- TASK REQUIREMENTS -
Return the whole of the data exactly.

- DATA IN THIS EXERCISE -
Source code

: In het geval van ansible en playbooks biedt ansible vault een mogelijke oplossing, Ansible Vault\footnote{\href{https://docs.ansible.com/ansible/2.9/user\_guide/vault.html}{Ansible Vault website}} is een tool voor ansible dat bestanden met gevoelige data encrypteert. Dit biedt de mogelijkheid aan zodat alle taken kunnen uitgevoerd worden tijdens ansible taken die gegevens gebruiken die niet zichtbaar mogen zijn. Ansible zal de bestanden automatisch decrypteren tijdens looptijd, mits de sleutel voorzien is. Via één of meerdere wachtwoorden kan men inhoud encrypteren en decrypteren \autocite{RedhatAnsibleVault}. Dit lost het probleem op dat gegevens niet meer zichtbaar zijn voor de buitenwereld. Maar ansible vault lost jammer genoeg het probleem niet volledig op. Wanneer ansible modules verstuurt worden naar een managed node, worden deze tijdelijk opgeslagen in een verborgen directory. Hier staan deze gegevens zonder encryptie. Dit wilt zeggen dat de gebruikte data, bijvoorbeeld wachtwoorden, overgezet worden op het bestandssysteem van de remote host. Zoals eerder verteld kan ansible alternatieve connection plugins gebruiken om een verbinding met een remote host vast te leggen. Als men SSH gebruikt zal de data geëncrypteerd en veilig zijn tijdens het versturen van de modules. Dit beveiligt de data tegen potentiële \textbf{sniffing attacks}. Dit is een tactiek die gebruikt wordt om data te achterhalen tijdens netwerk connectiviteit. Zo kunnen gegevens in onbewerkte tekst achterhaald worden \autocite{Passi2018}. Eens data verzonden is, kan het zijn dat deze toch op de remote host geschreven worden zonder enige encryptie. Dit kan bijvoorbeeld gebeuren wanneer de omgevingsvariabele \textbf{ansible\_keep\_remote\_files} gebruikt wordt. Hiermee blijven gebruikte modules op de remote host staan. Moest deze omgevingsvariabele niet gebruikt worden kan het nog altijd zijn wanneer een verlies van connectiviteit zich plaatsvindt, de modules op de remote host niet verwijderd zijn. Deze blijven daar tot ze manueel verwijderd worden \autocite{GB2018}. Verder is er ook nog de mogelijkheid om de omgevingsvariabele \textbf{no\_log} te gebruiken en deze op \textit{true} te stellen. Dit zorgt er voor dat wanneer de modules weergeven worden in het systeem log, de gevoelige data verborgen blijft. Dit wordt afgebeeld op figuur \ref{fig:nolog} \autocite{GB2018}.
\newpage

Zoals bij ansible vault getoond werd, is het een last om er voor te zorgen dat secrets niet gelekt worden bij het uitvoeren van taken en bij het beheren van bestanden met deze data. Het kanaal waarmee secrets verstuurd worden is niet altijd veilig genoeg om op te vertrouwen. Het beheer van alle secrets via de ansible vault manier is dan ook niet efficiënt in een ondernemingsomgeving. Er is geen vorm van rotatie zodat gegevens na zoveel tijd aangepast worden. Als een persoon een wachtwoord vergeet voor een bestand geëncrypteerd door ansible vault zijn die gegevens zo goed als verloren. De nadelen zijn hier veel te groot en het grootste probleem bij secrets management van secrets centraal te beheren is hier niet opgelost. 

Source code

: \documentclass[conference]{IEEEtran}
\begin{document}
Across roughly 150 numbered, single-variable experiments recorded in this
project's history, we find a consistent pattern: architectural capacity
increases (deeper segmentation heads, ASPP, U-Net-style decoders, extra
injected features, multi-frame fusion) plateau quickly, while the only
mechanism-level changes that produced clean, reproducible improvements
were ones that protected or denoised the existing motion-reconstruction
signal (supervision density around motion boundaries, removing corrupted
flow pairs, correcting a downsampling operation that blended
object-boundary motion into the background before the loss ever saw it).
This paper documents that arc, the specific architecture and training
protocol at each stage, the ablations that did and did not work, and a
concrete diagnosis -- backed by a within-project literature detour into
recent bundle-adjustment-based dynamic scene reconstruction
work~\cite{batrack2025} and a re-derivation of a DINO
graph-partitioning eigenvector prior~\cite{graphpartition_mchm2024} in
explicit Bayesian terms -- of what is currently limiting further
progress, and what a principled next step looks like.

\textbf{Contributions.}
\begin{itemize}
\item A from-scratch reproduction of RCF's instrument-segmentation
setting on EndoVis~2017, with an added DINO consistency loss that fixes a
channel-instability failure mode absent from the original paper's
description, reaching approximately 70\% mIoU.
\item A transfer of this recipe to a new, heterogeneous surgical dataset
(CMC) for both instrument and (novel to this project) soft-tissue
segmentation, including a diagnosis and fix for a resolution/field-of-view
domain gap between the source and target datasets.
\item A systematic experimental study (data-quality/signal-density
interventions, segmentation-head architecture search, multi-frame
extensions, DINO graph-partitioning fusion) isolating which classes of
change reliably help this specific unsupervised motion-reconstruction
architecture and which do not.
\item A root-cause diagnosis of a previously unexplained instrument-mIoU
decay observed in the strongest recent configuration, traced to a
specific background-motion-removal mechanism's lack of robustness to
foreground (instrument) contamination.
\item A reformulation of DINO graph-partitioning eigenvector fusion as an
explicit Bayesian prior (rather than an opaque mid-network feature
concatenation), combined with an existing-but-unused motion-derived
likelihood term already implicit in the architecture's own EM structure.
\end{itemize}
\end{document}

- RESPONSE FOR THIS EXERCISE -
Source code

: In het geval van ansible en playbooks biedt ansible vault een mogelijke oplossing, Ansible Vault\footnote{\href{https://docs.ansible.com/ansible/2.9/user\_guide/vault.html}{Ansible Vault website}} is een tool voor ansible dat bestanden met gevoelige data encrypteert. Dit biedt de mogelijkheid aan zodat alle taken kunnen uitgevoerd worden tijdens ansible taken die gegevens gebruiken die niet zichtbaar mogen zijn. Ansible zal de bestanden automatisch decrypteren tijdens looptijd, mits de sleutel voorzien is. Via één of meerdere wachtwoorden kan men inhoud encrypteren en decrypteren \autocite{RedhatAnsibleVault}. Dit lost het probleem op dat gegevens niet meer zichtbaar zijn voor de buitenwereld. Maar ansible vault lost jammer genoeg het probleem niet volledig op. Wanneer ansible modules verstuurt worden naar een managed node, worden deze tijdelijk opgeslagen in een verborgen directory. Hier staan deze gegevens zonder encryptie. Dit wilt zeggen dat de gebruikte data, bijvoorbeeld wachtwoorden, overgezet worden op het bestandssysteem van de remote host. Zoals eerder verteld kan ansible alternatieve connection plugins gebruiken om een verbinding met een remote host vast te leggen. Als men SSH gebruikt zal de data geëncrypteerd en veilig zijn tijdens het versturen van de modules. Dit beveiligt de data tegen potentiële \textbf{sniffing attacks}. Dit is een tactiek die gebruikt wordt om data te achterhalen tijdens netwerk connectiviteit. Zo kunnen gegevens in onbewerkte tekst achterhaald worden \autocite{Passi2018}. Eens data verzonden is, kan het zijn dat deze toch op de remote host geschreven worden zonder enige encryptie. Dit kan bijvoorbeeld gebeuren wanneer de omgevingsvariabele \textbf{ansible\_keep\_remote\_files} gebruikt wordt. Hiermee blijven gebruikte modules op de remote host staan. Moest deze omgevingsvariabele niet gebruikt worden kan het nog altijd zijn wanneer een verlies van connectiviteit zich plaatsvindt, de modules op de remote host niet verwijderd zijn. Deze blijven daar tot ze manueel verwijderd worden \autocite{GB2018}. Verder is er ook nog de mogelijkheid om de omgevingsvariabele \textbf{no\_log} te gebruiken en deze op \textit{true} te stellen. Dit zorgt er voor dat wanneer de modules weergeven worden in het systeem log, de gevoelige data verborgen blijft. Dit wordt afgebeeld op figuur \ref{fig:nolog} \autocite{GB2018}.
\newpage

Zoals bij ansible vault getoond werd, is het een last om er voor te zorgen dat secrets niet gelekt worden bij het uitvoeren van taken en bij het beheren van bestanden met deze data. Het kanaal waarmee secrets verstuurd worden is niet altijd veilig genoeg om op te vertrouwen. Het beheer van alle secrets via de ansible vault manier is dan ook niet efficiënt in een ondernemingsomgeving. Er is geen vorm van rotatie zodat gegevens na zoveel tijd aangepast worden. Als een persoon een wachtwoord vergeet voor een bestand geëncrypteerd door ansible vault zijn die gegevens zo goed als verloren. De nadelen zijn hier veel te groot en het grootste probleem bij secrets management van secrets centraal te beheren is hier niet opgelost. 

Source code

: \documentclass[conference]{IEEEtran}
\begin{document}
Across roughly 150 numbered, single-variable experiments recorded in this
project's history, we find a consistent pattern: architectural capacity
increases (deeper segmentation heads, ASPP, U-Net-style decoders, extra
injected features, multi-frame fusion) plateau quickly, while the only
mechanism-level changes that produced clean, reproducible improvements
were ones that protected or denoised the existing motion-reconstruction
signal (supervision density around motion boundaries, removing corrupted
flow pairs, correcting a downsampling operation that blended
object-boundary motion into the background before the loss ever saw it).
This paper documents that arc, the specific architecture and training
protocol at each stage, the ablations that did and did not work, and a
concrete diagnosis -- backed by a within-project literature detour into
recent bundle-adjustment-based dynamic scene reconstruction
work~\cite{batrack2025} and a re-derivation of a DINO
graph-partitioning eigenvector prior~\cite{graphpartition_mchm2024} in
explicit Bayesian terms -- of what is currently limiting further
progress, and what a principled next step looks like.

\textbf{Contributions.}
\begin{itemize}
\item A from-scratch reproduction of RCF's instrument-segmentation
setting on EndoVis~2017, with an added DINO consistency loss that fixes a
channel-instability failure mode absent from the original paper's
description, reaching approximately 70\% mIoU.
\item A transfer of this recipe to a new, heterogeneous surgical dataset
(CMC) for both instrument and (novel to this project) soft-tissue
segmentation, including a diagnosis and fix for a resolution/field-of-view
domain gap between the source and target datasets.
\item A systematic experimental study (data-quality/signal-density
interventions, segmentation-head architecture search, multi-frame
extensions, DINO graph-partitioning fusion) isolating which classes of
change reliably help this specific unsupervised motion-reconstruction
architecture and which do not.
\item A root-cause diagnosis of a previously unexplained instrument-mIoU
decay observed in the strongest recent configuration, traced to a
specific background-motion-removal mechanism's lack of robustness to
foreground (instrument) contamination.
\item A reformulation of DINO graph-partitioning eigenvector fusion as an
explicit Bayesian prior (rather than an opaque mid-network feature
concatenation), combined with an existing-but-unused motion-derived
likelihood term already implicit in the architecture's own EM structure.
\end{itemize}
\end{document}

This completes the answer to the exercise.